His voice was gentle, but his body language was strong. As one of the leading U.S. foes of apartheid the last 20 years, it was difficult for Walker to get excited about de Klerk—an apartheid man until five years ago.
“If I had to say one kind thing about de Klerk,” Wyatt later said, “it’s that he was in power when the pressures of liberation became too great. He responded; someone else might have resisted.”
Walker, a former chief of staff for Martin Luther King Jr., heads a group of 17 Americans, including the Rev. Al Sharpton—who was at another polling place when de Klerk popped up unexpectedly at the Holy Cross Anglican Parish.
Many ordinary people in the crowd were pleased he came.
“It makes me so proud that finally de Klerk can come to Soweto and see we are people too, people who only want what he has had,” said Wahldmola Moloi, who wore a “New York Rowing Club” T-shirt.
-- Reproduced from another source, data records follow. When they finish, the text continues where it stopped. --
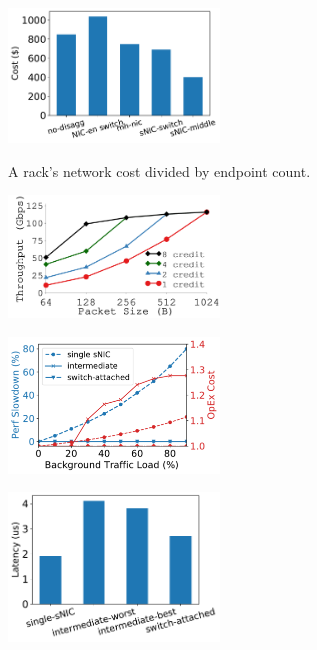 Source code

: {
\begin{figure}[th]
\begin{center}
\centerline{\includegraphics[width=0.5\textwidth]{snic/Figures/fig-single-rack-capex-perDevCost.pdf}}
{
A rack's network cost divided by endpoint count. 
}
\end{center}
\end{figure}
}
{
\begin{figure}[h]
\begin{center}
\centerline{\includegraphics[width=0.5\textwidth]{snic/Figures/g_plot_credit.pdf}}
{
}
\end{center}
\end{figure}
}
{
\begin{figure}[h]
\begin{center}
\centerline{\includegraphics[width=0.5\textwidth]{snic/Figures/fig-dist-nic-load-increase.pdf}}
{
}
\end{center}
\end{figure}
}
{
\begin{figure}[h]
\begin{center}
\centerline{\includegraphics[width=0.5\textwidth]{snic/Figures/fig-dist-nic-latency.pdf}}
{
}
\end{center}
\end{figure}
}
Under a boiling sun, Moloi and many thousands of Sowetans stood patiently in seemingly endless lines for hours waiting to cast their votes. The mood was jubilant; many equated the act of voting with religious conversion.
“The thing that touches my heart,” Walker said, “is to see the sweetness of these people, in contrast to the meanness of their circumstances.”
Walker said the extraordinarly high turnout of Sowetans and blacks across the country should inspire minority voters in New York.
“I’m going to tell my Hispanic and African-American friends in New York that if they cherished the vote as much as these people do, David Dinkins would still be mayor.”